Currently I use a Stradic 4000 and a GLmoois that I bought in 2001 for all that stuff. Yea it cost about 320. But I keep using it. It's backup is a ST Croix Wild River Salmon rod with 50 dollar Shimano's. I have probably spent more on the back up reel since I replace them and the Stradic just got a new line roller.


----------



## Erie Warrior (Aug 5, 2007)

It's the indian, not the arrow. I use a Diawa Triforce rod that was on sale for $12, and Abu Cardinals (104 & 172) that were around $35. Didn't loose a fish on either setup all year.


----------



## Digger (Jan 4, 2000)

If you did not lose a fish you are not catching enough. Some are bound to come unbuttoned. Many times the real question is do I enjoy using the equipment and can I trust it.

I remember one time on Buckroe a young kid was talking the latest and greatest equipment to me and the guy next to him. Told him the rod in my hands had probably caught more fish then he had in his whole life. The rod was a Diawa 7 foot with s guides and oh it was fiberglass. The GLoomis is a much better tool, but I wish I still had that old rod.


----------



## Erie Warrior (Aug 5, 2007)

Digger said:


> If you did not lose a fish you are not catching enough. Some are bound to come unbuttoned.


I did just fine, thanks. Point was, you can spend $150 for a rod & reel and still not catch a thing. Expensive gear doesn't mean a lot of fish, and it doesn't increase your chances for catching fish either.


----------



## Digger (Jan 4, 2000)

Erie Warrior said:


> I did just fine, thanks. Point was, you can spend $150 for a rod & reel and still not catch a thing. Expensive gear doesn't mean a lot of fish, and it doesn't increase your chances for catching fish either.



The real point was a polite way of pointing out ego and BS. 

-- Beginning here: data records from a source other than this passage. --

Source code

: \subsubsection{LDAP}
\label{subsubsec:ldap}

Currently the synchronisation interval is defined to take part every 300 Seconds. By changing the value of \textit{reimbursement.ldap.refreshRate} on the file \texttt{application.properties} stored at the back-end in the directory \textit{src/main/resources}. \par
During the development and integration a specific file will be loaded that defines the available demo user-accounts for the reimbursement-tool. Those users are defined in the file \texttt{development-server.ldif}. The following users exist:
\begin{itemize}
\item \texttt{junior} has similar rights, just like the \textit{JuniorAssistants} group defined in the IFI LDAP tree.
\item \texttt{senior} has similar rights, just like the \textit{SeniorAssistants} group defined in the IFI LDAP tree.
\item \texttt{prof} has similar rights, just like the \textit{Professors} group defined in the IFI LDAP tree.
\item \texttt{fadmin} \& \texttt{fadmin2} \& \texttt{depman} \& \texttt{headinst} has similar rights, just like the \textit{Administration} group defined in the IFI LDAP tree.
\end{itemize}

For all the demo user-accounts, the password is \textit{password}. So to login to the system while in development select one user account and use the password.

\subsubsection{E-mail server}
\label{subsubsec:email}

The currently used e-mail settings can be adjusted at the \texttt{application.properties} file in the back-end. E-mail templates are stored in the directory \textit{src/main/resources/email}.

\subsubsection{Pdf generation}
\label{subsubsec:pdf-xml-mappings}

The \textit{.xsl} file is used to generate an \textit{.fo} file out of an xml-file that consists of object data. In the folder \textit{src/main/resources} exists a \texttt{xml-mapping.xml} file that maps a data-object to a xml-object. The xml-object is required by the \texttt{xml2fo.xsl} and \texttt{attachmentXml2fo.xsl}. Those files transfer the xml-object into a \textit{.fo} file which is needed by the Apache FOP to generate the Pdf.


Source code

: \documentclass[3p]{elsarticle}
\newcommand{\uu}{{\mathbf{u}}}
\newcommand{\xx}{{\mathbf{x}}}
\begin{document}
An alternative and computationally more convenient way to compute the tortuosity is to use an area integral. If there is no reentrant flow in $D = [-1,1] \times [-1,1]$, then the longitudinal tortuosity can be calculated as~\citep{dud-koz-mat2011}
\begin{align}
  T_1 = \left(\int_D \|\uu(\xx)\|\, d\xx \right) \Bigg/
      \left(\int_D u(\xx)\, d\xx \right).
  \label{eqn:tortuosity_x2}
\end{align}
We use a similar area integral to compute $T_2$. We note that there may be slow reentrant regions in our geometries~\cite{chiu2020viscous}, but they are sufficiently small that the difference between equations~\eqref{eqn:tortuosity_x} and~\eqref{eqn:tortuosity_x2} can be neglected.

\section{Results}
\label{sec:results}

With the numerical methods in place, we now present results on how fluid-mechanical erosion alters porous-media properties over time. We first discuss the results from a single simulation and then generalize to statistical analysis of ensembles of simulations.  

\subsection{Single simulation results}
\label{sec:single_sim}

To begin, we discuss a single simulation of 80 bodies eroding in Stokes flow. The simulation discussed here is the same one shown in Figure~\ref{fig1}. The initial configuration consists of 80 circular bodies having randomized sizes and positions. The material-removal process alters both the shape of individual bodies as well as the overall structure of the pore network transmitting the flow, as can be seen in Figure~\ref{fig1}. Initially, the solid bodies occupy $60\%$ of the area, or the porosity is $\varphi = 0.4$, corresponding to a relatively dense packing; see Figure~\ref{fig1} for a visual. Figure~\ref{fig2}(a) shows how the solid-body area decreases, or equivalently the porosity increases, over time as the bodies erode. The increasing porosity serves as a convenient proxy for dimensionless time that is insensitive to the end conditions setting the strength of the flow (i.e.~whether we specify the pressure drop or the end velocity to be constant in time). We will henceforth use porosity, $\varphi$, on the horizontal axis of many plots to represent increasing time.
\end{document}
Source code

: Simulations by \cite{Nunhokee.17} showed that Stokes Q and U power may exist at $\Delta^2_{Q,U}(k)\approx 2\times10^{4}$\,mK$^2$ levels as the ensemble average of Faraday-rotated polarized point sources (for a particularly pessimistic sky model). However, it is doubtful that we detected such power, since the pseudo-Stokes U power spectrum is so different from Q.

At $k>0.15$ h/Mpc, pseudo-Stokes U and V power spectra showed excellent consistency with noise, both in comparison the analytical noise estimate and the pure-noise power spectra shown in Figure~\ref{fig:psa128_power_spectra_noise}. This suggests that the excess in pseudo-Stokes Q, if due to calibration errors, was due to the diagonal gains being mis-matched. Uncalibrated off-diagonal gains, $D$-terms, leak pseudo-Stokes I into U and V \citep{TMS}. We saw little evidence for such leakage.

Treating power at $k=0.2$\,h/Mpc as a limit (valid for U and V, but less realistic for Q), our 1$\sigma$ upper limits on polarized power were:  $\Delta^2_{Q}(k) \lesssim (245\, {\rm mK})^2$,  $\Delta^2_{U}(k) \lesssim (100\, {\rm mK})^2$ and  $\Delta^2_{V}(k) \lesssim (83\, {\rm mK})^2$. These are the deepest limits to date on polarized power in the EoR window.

The man was looking for a nice setup that he can enjoy using. There are differences, the real question would be. Is it worth it to the person purchasing the product? And you the answer is well no. Me I spent 170 and 320 on two different setups for the same job. Trust me there are many differences between the two. I really enjoy the GLoomis.

I may venture to guess that you don't even know what you have missed, that is fish. Because the sensitivity can be very different. Increased sensitivity will increase your chance of catching a fish.


----------



## Erie Warrior (Aug 5, 2007)

Digger said:


> The real point was a polite way of pointing out ego and BS.


Yea, you're right. Impossible to think someone could actually land the fish they hook. Crazy. Enjoy losing those fish, and apparently wasting almost $500. I guess you made my point.


----------



## Digger (Jan 4, 2000)

Erie Warrior said:


> Yea, you're right. Impossible to think someone could actually land the fish they hook. Crazy. Enjoy losing those fish, and apparently wasting almost $500. I guess you made my point.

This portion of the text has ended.